▸ Given data:
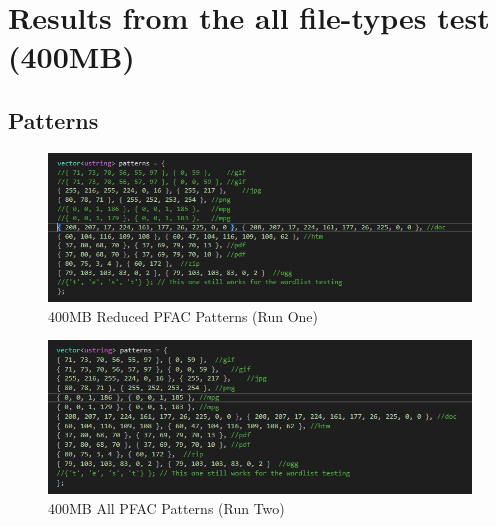 \section{Results from the all file-types test (400MB)}
\subsection{Patterns}
\label{sec:400MBAppendixPatterns}
\begin{figure}[!ht]
    \centering
    \includegraphics[width=\linewidth]{Images/Tests/2GB/Aletheia-Patts.png}
    \caption{400\ac{MB} Reduced \ac{PFAC} Patterns (Run One)}
    \label{fig:runOnePatts}
\end{figure}
\begin{figure}[!ht]
    \centering
    \includegraphics[width=\linewidth]{Images/Tests/400MB/runTwoPatt.png}
    \caption{400\ac{MB} All \ac{PFAC} Patterns (Run Two)}
    \label{fig:runTwoPatts}
\end{figure}
\newpage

▸ Required action:
State how many lines of the data above contain the word "linewidth", and include nothing other than that number.

▸ Exercise output:
2